[INPUT Boundary: Start]
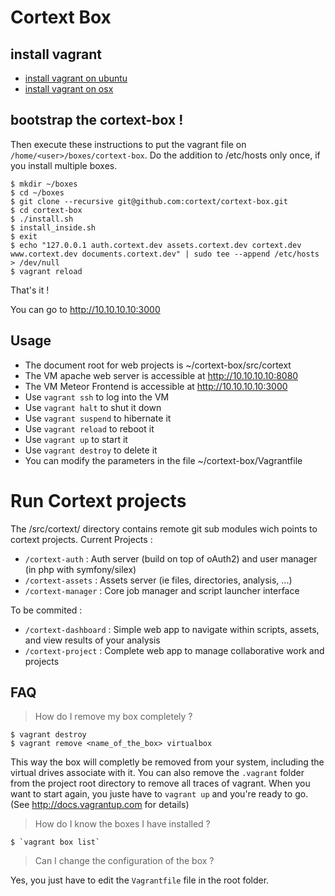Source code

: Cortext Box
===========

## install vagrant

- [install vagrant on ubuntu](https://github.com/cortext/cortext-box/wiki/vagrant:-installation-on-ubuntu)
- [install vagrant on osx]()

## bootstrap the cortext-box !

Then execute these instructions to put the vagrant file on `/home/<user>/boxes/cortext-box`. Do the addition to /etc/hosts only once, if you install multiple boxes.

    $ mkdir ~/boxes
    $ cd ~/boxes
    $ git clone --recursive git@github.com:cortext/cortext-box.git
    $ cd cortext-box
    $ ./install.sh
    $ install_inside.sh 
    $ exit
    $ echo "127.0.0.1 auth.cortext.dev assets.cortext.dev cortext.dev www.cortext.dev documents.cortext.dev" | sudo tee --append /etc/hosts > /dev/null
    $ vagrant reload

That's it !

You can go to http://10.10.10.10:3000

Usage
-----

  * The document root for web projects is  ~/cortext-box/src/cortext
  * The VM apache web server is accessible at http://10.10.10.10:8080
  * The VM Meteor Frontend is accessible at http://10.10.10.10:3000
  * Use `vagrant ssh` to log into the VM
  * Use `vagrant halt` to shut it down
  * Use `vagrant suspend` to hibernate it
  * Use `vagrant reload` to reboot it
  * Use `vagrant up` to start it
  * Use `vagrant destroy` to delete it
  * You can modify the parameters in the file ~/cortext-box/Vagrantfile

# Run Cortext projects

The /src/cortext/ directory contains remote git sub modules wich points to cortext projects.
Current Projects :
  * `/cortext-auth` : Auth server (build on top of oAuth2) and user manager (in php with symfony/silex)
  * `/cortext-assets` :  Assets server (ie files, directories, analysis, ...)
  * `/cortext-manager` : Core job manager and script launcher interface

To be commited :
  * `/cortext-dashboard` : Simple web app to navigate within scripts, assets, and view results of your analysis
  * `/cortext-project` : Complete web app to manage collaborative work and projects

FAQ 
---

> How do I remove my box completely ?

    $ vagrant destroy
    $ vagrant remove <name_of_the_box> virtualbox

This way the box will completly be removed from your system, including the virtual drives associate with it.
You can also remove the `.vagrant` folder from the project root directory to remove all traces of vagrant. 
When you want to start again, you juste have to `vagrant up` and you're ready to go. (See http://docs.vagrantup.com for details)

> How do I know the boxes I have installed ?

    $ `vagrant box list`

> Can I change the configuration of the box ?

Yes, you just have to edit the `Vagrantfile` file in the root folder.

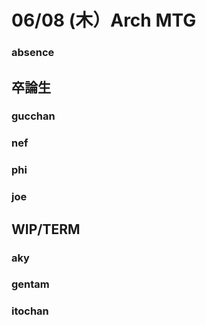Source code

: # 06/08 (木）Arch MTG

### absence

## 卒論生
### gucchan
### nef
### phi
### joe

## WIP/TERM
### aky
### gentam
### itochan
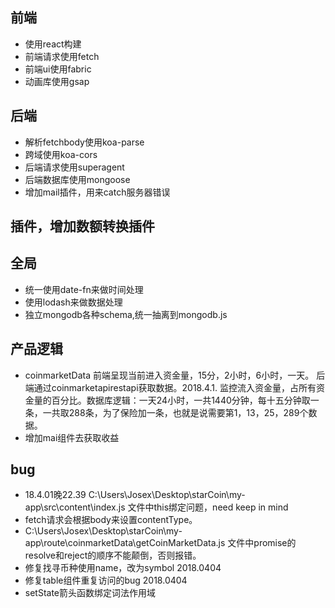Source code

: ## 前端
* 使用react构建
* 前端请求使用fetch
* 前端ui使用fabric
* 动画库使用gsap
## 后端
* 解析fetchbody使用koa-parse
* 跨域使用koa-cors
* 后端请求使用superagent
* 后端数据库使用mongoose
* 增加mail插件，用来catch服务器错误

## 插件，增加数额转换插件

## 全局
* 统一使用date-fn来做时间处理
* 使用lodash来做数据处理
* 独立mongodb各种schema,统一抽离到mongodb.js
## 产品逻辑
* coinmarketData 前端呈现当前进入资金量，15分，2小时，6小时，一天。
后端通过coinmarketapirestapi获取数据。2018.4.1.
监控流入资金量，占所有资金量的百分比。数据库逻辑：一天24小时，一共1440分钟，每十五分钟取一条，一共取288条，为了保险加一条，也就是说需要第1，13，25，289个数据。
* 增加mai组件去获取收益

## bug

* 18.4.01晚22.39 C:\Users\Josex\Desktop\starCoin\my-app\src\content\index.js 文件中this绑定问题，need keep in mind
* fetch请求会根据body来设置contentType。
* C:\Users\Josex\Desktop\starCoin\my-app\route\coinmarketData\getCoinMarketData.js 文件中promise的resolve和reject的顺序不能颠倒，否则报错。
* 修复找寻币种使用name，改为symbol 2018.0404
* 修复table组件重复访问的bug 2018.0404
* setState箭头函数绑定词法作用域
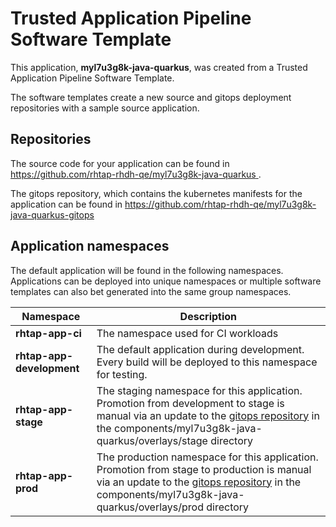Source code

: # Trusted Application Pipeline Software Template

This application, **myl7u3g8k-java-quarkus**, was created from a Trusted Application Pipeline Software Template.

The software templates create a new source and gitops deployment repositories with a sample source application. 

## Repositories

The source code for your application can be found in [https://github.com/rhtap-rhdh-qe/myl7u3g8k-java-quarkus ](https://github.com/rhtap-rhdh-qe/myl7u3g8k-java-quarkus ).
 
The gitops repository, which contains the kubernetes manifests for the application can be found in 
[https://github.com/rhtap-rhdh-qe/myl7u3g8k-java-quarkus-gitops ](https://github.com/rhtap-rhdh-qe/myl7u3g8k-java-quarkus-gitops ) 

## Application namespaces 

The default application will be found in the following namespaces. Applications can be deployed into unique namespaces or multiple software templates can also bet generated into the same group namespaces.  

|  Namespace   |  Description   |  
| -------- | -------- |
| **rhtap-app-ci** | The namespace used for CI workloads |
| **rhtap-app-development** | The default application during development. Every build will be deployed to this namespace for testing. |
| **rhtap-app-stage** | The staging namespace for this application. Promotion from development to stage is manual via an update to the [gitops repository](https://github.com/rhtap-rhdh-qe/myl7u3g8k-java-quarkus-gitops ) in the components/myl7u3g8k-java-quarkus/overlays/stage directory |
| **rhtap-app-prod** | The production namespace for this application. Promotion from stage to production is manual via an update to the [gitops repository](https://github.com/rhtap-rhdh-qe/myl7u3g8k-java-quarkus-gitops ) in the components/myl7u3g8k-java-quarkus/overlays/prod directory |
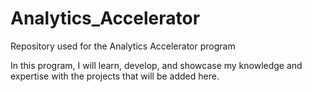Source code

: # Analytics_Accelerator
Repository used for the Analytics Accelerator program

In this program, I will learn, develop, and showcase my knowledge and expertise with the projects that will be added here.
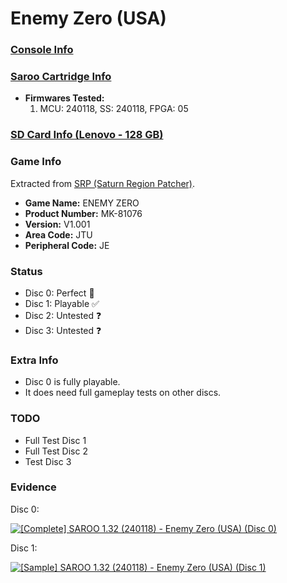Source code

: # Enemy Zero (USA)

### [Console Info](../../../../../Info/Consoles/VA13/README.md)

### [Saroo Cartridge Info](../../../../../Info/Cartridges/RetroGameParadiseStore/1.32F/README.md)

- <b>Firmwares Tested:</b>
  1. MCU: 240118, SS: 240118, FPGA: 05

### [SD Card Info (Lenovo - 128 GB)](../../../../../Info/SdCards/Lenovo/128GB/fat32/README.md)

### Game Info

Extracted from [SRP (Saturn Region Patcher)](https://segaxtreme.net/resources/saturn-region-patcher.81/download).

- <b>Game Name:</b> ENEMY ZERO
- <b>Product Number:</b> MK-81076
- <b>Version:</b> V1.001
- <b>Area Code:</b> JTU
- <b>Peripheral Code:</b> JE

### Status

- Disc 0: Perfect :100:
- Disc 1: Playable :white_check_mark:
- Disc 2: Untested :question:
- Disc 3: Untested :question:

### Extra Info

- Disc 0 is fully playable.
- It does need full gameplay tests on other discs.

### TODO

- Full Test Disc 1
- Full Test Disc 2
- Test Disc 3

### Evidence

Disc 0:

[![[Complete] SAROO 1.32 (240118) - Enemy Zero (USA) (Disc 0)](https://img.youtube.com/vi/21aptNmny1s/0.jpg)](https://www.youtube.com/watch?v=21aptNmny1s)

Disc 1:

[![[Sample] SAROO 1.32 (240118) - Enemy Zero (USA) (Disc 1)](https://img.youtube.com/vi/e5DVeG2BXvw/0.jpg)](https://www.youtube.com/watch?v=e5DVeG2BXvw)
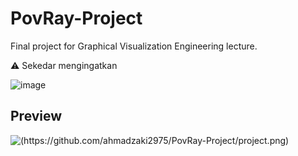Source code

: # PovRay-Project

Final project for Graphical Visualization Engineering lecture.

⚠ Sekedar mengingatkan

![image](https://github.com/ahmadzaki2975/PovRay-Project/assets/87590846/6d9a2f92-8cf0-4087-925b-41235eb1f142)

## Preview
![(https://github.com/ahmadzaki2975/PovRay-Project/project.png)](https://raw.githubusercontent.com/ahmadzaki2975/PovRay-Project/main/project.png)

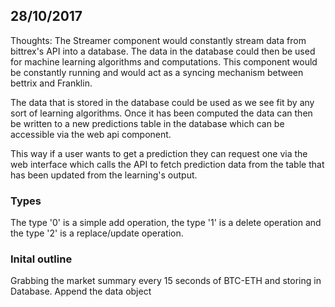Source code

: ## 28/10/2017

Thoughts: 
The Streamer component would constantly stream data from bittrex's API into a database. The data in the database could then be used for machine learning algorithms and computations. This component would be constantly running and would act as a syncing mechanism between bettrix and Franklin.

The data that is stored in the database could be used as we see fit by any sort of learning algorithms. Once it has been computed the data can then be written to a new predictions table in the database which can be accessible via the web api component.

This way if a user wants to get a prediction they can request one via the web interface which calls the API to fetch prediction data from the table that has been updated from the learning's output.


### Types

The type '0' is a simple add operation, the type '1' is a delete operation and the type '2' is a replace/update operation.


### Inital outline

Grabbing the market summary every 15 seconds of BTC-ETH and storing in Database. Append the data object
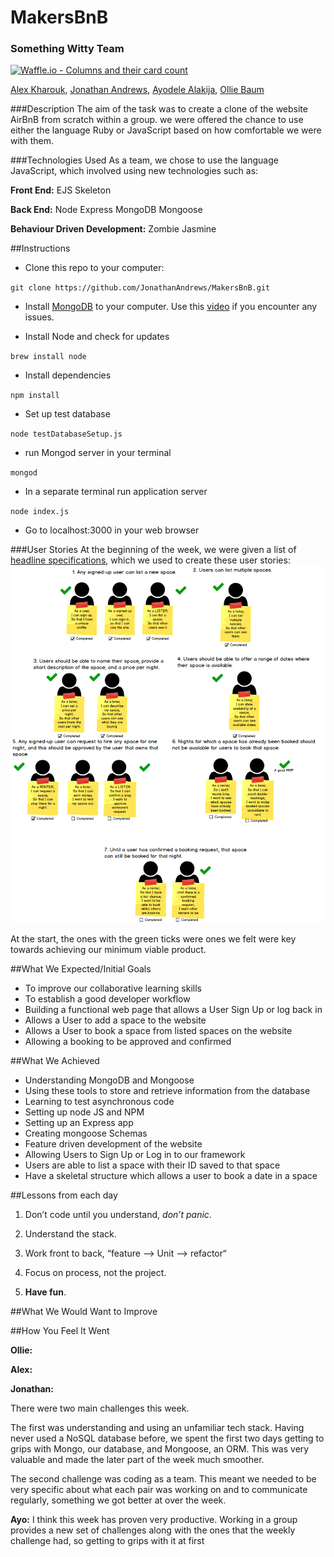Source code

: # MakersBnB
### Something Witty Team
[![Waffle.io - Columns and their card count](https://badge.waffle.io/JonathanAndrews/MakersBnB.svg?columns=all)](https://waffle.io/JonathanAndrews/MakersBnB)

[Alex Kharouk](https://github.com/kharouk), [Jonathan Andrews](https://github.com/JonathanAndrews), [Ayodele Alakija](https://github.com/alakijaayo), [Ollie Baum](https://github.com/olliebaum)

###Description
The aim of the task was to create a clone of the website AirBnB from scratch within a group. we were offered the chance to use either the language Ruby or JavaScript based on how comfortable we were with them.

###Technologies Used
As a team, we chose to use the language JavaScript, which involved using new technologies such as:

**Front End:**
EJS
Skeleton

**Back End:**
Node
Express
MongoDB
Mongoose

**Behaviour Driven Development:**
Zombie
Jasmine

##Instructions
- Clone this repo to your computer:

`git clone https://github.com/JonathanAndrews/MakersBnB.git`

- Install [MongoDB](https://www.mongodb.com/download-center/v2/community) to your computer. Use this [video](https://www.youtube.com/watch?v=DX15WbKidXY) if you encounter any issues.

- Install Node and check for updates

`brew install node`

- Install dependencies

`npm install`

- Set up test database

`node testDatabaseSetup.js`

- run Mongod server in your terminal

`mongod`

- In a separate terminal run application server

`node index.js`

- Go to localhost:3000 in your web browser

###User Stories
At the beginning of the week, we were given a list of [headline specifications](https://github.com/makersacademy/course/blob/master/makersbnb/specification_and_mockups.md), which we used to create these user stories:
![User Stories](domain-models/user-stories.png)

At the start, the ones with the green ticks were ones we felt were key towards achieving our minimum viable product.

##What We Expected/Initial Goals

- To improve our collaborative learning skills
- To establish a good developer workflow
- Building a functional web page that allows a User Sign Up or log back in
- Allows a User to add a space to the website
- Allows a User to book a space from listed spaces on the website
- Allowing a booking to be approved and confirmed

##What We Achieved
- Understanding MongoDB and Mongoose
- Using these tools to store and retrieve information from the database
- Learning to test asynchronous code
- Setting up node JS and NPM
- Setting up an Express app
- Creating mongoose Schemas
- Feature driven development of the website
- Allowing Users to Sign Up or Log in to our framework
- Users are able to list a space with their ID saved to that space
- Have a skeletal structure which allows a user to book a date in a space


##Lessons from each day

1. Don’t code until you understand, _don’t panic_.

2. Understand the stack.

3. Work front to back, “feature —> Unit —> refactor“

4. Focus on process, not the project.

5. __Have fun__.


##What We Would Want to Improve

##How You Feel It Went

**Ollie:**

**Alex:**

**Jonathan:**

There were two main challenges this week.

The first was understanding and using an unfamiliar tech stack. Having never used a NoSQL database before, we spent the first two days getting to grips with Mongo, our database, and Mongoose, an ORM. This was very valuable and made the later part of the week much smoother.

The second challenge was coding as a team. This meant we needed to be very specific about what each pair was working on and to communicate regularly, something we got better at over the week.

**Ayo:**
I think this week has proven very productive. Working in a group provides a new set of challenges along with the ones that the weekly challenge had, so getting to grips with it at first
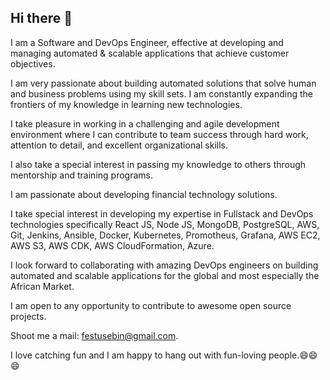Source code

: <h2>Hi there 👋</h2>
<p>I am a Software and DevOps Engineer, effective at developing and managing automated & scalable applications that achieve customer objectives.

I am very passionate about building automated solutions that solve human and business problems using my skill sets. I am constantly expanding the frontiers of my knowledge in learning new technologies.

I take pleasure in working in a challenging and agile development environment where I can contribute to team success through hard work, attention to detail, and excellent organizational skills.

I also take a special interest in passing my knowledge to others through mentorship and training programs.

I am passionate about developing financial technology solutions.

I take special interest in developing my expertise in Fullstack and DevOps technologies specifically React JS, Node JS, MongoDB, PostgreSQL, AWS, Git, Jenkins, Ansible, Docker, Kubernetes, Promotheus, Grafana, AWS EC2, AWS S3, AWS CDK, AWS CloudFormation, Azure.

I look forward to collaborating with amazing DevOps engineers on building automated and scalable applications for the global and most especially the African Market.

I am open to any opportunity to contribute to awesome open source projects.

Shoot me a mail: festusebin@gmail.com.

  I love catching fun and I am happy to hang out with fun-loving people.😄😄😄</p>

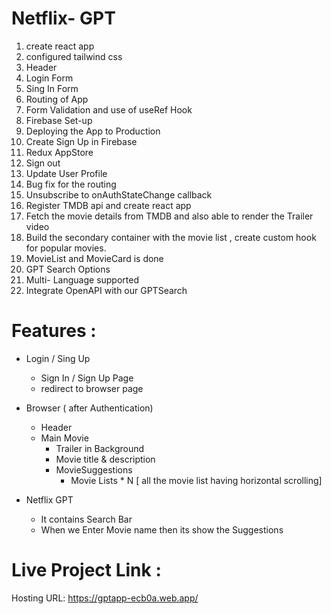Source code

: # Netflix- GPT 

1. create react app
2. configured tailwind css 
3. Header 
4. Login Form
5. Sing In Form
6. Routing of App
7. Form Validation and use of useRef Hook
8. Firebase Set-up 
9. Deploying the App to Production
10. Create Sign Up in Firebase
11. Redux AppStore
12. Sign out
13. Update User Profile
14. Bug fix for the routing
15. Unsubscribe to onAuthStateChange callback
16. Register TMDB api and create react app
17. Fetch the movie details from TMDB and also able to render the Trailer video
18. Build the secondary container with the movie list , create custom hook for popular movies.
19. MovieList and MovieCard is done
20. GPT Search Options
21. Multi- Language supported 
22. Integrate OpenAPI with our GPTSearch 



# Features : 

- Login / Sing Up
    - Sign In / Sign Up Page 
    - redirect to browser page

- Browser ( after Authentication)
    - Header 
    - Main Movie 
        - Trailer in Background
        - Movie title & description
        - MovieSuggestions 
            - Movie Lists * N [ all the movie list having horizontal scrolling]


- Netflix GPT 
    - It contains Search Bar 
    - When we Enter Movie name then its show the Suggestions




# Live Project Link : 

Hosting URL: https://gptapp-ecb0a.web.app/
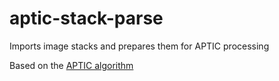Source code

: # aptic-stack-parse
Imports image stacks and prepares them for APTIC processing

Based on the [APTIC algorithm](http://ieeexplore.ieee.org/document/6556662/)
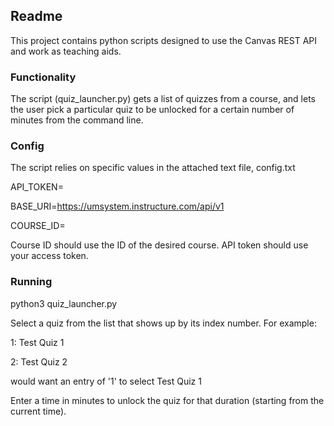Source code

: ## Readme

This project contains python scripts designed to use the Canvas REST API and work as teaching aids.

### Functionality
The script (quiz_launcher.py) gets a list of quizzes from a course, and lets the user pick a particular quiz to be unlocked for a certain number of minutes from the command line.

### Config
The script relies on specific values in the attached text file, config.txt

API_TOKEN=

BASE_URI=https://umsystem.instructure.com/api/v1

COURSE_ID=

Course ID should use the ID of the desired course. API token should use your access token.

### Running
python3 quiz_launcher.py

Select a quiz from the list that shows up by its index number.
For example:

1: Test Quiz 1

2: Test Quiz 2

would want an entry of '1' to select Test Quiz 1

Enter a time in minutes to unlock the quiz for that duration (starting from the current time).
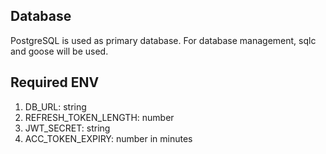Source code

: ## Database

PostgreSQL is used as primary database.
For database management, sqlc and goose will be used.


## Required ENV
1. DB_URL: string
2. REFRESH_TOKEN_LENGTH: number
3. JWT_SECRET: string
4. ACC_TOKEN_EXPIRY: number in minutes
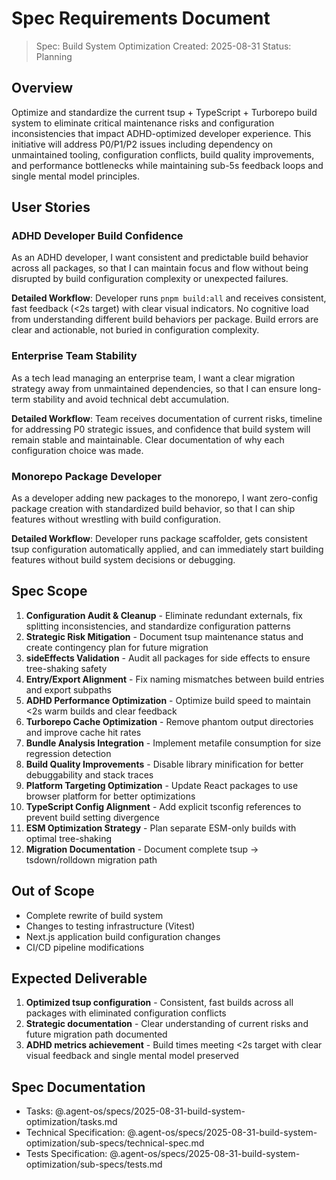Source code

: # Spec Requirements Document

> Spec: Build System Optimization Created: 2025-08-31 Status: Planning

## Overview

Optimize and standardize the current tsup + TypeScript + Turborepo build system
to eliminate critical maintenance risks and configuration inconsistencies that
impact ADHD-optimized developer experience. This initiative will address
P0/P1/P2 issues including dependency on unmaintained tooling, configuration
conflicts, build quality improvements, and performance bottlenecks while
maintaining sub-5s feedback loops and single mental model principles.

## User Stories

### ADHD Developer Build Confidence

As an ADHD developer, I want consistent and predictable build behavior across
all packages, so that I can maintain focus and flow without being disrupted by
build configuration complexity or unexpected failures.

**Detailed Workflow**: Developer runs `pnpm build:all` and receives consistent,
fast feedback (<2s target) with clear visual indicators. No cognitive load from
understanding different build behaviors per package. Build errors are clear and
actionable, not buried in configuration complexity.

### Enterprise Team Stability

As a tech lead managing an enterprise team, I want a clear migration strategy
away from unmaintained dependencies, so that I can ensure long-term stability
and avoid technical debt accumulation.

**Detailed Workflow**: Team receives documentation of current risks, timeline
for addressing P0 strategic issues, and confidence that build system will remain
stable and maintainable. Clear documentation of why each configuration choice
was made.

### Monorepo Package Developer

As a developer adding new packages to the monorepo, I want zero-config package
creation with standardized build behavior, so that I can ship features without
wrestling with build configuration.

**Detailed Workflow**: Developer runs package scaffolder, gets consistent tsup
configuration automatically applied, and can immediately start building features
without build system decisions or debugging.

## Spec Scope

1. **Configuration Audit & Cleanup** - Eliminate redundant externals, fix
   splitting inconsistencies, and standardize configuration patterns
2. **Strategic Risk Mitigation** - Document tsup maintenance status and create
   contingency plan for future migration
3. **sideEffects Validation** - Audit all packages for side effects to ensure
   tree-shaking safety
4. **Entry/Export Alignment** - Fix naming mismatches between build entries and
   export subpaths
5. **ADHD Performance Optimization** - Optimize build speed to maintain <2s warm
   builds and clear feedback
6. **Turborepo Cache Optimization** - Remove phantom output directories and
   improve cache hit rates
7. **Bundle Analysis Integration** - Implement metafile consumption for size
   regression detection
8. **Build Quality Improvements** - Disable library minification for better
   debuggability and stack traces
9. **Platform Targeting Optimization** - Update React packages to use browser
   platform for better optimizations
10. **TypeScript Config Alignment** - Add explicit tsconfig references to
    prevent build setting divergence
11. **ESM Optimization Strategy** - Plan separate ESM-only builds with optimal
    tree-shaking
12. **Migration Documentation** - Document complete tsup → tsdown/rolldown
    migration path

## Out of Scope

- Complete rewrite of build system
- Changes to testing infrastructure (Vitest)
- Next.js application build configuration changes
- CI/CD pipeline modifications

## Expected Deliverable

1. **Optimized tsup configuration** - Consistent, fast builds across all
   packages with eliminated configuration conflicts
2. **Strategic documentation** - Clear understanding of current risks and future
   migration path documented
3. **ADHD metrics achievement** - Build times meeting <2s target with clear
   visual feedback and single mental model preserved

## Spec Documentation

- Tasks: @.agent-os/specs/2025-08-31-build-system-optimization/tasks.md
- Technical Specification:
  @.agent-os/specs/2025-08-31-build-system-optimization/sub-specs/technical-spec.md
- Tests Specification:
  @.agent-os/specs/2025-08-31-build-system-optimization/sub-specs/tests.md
[INPUT Boundary: End]
- **PROBLEM DETAILS**
Determine the number of lines in the data that contain "collaborative" as a word or string, and state only that number.

- **SOLUTION**
2